Segfault on application termination: TClass::SetUnloaded

marc1uk · July 8, 2021, 11:01pm

ROOT Version: 5.28
Platform: CentOS7
Compiler: 4.8.5

Having recently finished off some code that uses a TInterpreter to perform some runtime actions, everything seemed to be fine. But, after tidying up my code to remove all the debug chaff and shifting it to a new class, the code is still working, but the application now crashes on termination with:

Program received signal SIGSEGV, Segmentation fault.
0x00007fffe7c7ae91 in TClass::SetUnloaded() () from /home/skofl/sklib_gcc4.8.5/root_v5.28.00h/lib/libCore.so
Missing separate debuginfos, use: debuginfo-install bzip2-libs-1.0.6-13.el7.x86_64 freetype-2.8-14.el7.x86_64 glibc-2.17-307.el7.1.x86_64 libX11-1.6.7-2.el7.x86_64 libXau-1.0.8-2.1.el7.x86_64 libgcc-4.8.5-39.el7.x86_64 libgfortran-4.8.5-39.el7.x86_64 libpng-1.5.13-7.el7_2.x86_64 libquadmath-4.8.5-39.el7.x86_64 libstdc++-4.8.5-39.el7.x86_64 libxcb-1.13-1.el7.x86_64 ncurses-libs-5.9-14.20130511.el7_4.x86_64 nss-softokn-freebl-3.44.0-8.el7_7.x86_64 pcre-8.32-17.el7.x86_64 zlib-1.2.7-18.el7.x86_64
(gdb) bt
#0  0x00007fffe7c7ae91 in TClass::SetUnloaded() () from /home/skofl/sklib_gcc4.8.5/root_v5.28.00h/lib/libCore.so
#1  0x00007fffe7c50aca in ROOT::RemoveClass(char const*) () from /home/skofl/sklib_gcc4.8.5/root_v5.28.00h/lib/libCore.so
#2  0x00007fffe7c51f30 in ROOT::TGenericClassInfo::~TGenericClassInfo() ()
   from /home/skofl/sklib_gcc4.8.5/root_v5.28.00h/lib/libCore.so
#3  0x00007fffe08afce9 in __run_exit_handlers () from /lib64/libc.so.6
#4  0x00007fffe08afd37 in exit () from /lib64/libc.so.6
#5  0x00007fffe089855c in __libc_start_main () from /lib64/libc.so.6
#6  0x0000000000404d53 in _start ()

I can reproduce this with my development code if I delete my TInterpreter before the application closes (I had accidentally left it to leak before now). With the same code in a new (functionally identical) class I now get a crash even if I don’t delete my TInterpreter.

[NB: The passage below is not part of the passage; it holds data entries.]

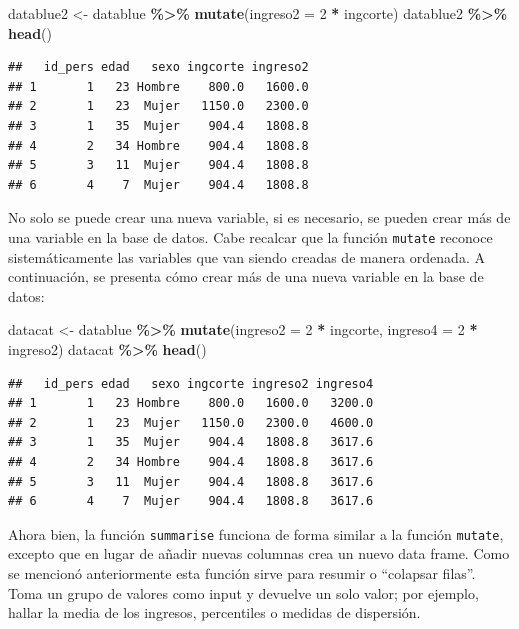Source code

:\documentclass[
  12pt,
]{book}
\newenvironment{Shaded}{\begin{snugshade}}{\end{snugshade}}
\newcommand{\AttributeTok}[1]{\textcolor[rgb]{0.13,0.29,0.53}{#1}}
\newcommand{\DecValTok}[1]{\textcolor[rgb]{0.00,0.00,0.81}{#1}}
\newcommand{\FunctionTok}[1]{\textcolor[rgb]{0.13,0.29,0.53}{\textbf{#1}}}
\newcommand{\NormalTok}[1]{#1}
\newcommand{\OtherTok}[1]{\textcolor[rgb]{0.56,0.35,0.01}{#1}}
\newcommand{\SpecialCharTok}[1]{\textcolor[rgb]{0.81,0.36,0.00}{\textbf{#1}}}
\begin{document}
\begin{Shaded}
\begin{Highlighting}[]
\NormalTok{datablue2 }\OtherTok{\textless{}{-}}\NormalTok{ datablue }\SpecialCharTok{\%\textgreater{}\%} 
  \FunctionTok{mutate}\NormalTok{(}\AttributeTok{ingreso2 =} \DecValTok{2} \SpecialCharTok{*}\NormalTok{ ingcorte)}
\NormalTok{datablue2 }\SpecialCharTok{\%\textgreater{}\%} \FunctionTok{head}\NormalTok{()}
\end{Highlighting}
\end{Shaded}

\begin{verbatim}
##   id_pers edad   sexo ingcorte ingreso2
## 1       1   23 Hombre    800.0   1600.0
## 2       1   23  Mujer   1150.0   2300.0
## 3       1   35  Mujer    904.4   1808.8
## 4       2   34 Hombre    904.4   1808.8
## 5       3   11  Mujer    904.4   1808.8
## 6       4    7  Mujer    904.4   1808.8
\end{verbatim}

No solo se puede crear una nueva variable, si es necesario, se pueden crear más de una variable en la base de datos. Cabe recalcar que la función \texttt{mutate} reconoce sistemáticamente las variables que van siendo creadas de manera ordenada. A continuación, se presenta cómo crear más de una nueva variable en la base de datos:

\begin{Shaded}
\begin{Highlighting}[]
\NormalTok{datacat }\OtherTok{\textless{}{-}}\NormalTok{ datablue }\SpecialCharTok{\%\textgreater{}\%} 
  \FunctionTok{mutate}\NormalTok{(}\AttributeTok{ingreso2 =} \DecValTok{2} \SpecialCharTok{*}\NormalTok{ ingcorte,}
         \AttributeTok{ingreso4 =} \DecValTok{2} \SpecialCharTok{*}\NormalTok{ ingreso2)}
\NormalTok{datacat }\SpecialCharTok{\%\textgreater{}\%} \FunctionTok{head}\NormalTok{()}
\end{Highlighting}
\end{Shaded}

\begin{verbatim}
##   id_pers edad   sexo ingcorte ingreso2 ingreso4
## 1       1   23 Hombre    800.0   1600.0   3200.0
## 2       1   23  Mujer   1150.0   2300.0   4600.0
## 3       1   35  Mujer    904.4   1808.8   3617.6
## 4       2   34 Hombre    904.4   1808.8   3617.6
## 5       3   11  Mujer    904.4   1808.8   3617.6
## 6       4    7  Mujer    904.4   1808.8   3617.6
\end{verbatim}

Ahora bien, la función \texttt{summarise} funciona de forma similar a la función \texttt{mutate}, excepto que en lugar de añadir nuevas columnas crea un nuevo data frame. Como se mencionó anteriormente esta función sirve para resumir o ``colapsar filas''. Toma un grupo de valores como input y devuelve un solo valor; por ejemplo, hallar la media de los ingresos, percentiles o medidas de dispersión.
\end{document}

In a nutshell the application here is firing up a TInterpreter (TCint), loading a shared library that defines a class, and invoking some class methods.
Are there any obvious places to start? (Aside from recompiling ROOT in debug mode…)

pcanal · July 9, 2021, 12:23am

Why do you create you own TInterpreter, isn’t the default one sufficient (via gInterpreter)?

marc1uk · July 9, 2021, 8:49am

My interpreted code invokes a templated method where the template class is only known at runtime. That means the specific template instantiation may not be present in the dictionary currently loaded by the interpreter. So, if necessary, I update the Linkdef file, rebuild the dictionary, and reload the library containing that dictionary, all at runtime. I tried using

gInterpreter->UnloadFile("libMyClass_RootDict.so");
gInterpreter->Load("libMyClass_RootDict.so");

but it didn’t seem to pick up the changes. I also tried

gInterpreter->Reset();
gInterpreter->Load("libMyClass_RootDict.so");

but that segfaulted when I tried to use the class. Only by using my own TInterpreter instance and doing

if(meInterpreter) delete meInterpreter;
meInterpreter = new TCint("myInterpreter","Good Interpreter");
meInterpreter->Load("libMyClass_RootDict.so");

did it work as expected.

pcanal · July 9, 2021, 4:22pm

humm odd …

gInterpreter->Reset();

That is likely to be too harsh (remove too much).

Only by using my own TInterpreter instance and doing

I don’t recall that we really tested this in a while (in v5.34) …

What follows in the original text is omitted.